Directions: Once the line containing "### Problem or Need" has been written out, stop; until then, restate each line of the entries below word for word from the first.

*** Opening Task inputs ***

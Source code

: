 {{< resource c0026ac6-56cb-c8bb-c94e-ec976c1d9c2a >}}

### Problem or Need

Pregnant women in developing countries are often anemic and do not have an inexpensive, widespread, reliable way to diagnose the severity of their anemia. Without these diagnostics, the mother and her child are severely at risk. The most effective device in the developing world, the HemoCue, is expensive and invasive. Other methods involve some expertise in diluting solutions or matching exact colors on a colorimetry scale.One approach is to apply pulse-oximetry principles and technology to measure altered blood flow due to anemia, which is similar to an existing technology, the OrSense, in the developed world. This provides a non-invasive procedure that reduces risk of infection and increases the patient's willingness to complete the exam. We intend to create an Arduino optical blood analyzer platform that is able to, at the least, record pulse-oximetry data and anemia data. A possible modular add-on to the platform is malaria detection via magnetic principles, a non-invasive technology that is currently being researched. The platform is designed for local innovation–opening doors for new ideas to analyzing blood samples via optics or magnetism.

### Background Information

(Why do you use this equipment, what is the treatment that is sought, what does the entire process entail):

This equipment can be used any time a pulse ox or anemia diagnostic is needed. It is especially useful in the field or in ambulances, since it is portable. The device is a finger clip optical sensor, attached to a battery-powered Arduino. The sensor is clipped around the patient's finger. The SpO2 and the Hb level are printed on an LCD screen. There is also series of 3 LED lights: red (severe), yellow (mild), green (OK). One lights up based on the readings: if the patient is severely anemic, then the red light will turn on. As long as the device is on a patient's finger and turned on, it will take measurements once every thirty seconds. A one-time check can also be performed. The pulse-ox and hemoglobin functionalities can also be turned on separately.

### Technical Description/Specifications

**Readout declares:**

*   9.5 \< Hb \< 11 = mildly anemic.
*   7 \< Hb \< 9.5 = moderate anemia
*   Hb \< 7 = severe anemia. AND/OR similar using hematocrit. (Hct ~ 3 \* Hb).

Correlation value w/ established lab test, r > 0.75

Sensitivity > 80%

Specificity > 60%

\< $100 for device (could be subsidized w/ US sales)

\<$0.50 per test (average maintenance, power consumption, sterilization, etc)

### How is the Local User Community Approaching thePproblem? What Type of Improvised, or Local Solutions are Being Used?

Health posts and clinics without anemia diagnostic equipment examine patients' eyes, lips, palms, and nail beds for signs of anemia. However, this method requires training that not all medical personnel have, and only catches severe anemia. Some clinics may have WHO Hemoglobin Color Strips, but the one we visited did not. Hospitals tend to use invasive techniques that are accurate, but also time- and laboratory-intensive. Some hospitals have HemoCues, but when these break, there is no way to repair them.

*** Closing Task inputs ***

Worked solution:
Source code

: {{< resource c0026ac6-56cb-c8bb-c94e-ec976c1d9c2a >}}

### Problem or Need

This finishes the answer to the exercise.